Después de aquello estuvo un tiempo sin utilizarlos. Durante un par de semanas corrió con música, y cuando esta se le hizo vacía, insostenible, en silencio. Pero el silencio era ominoso, perturbador. Cada vez que lo adelantaba un vehículo, Tim no podía dejar de preguntarse en qué pensaba el conductor.

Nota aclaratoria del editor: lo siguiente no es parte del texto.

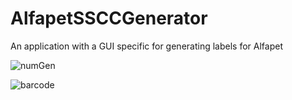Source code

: # AlfapetSSCCGenerator
An application with a GUI specific for generating labels for Alfapet

![numGen](https://user-images.githubusercontent.com/70388982/208279142-050f18a8-e8aa-4119-aa7f-376570b23a97.png)

![barcode](https://user-images.githubusercontent.com/70388982/208263762-f4bbc416-9979-4e2f-8cb9-6a2663ac80a6.png)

Así que volvió a las andadas. Aceptó que no podía actuar, que era un testigo imposible de la intimidad ajena. Le sorprendió lo mucho que los demás pensaban en sexo, y en violencia. Al principio, justo después de los pensamientos inconexos y las palabras sin sentido, todo había sido un ruido fluido de preocupación, de estrés, de inseguridad. Pequeñas desazones, dolores, molestias mentales y físicas. Pero debajo de todo ello surgían, como olas imparables, los gritos de erótica y destrucción. A veces eran tan insistentes que el propio Tim se veía arrastrado, y llegaba a la biblioteca con una erección incómoda, elevada al cielo de lo hermoso y terrible.

Todo terminó el día en que lo adelantó el Mini Cooper verde de Laia. En cuanto escuchó su eros y su tanatos: el hombre maduro, fuerte y poderoso con el que fantaseaba, el mismo que la hacía gemir y berrear de formas que Tim nunca había conseguido; la desidia y rencor que le guardaba al propio Tim, el desprecio contra él asentado, ya para siempre, en su cabeza, Tim se detuvo. El corazón le bombeaba en el pecho y amenazaba con reventar allí mismo. Se agachó y dejó caer el sudor de su cuerpo acelerado sobre la hierba mojada de aquella mañana de primavera inglesa.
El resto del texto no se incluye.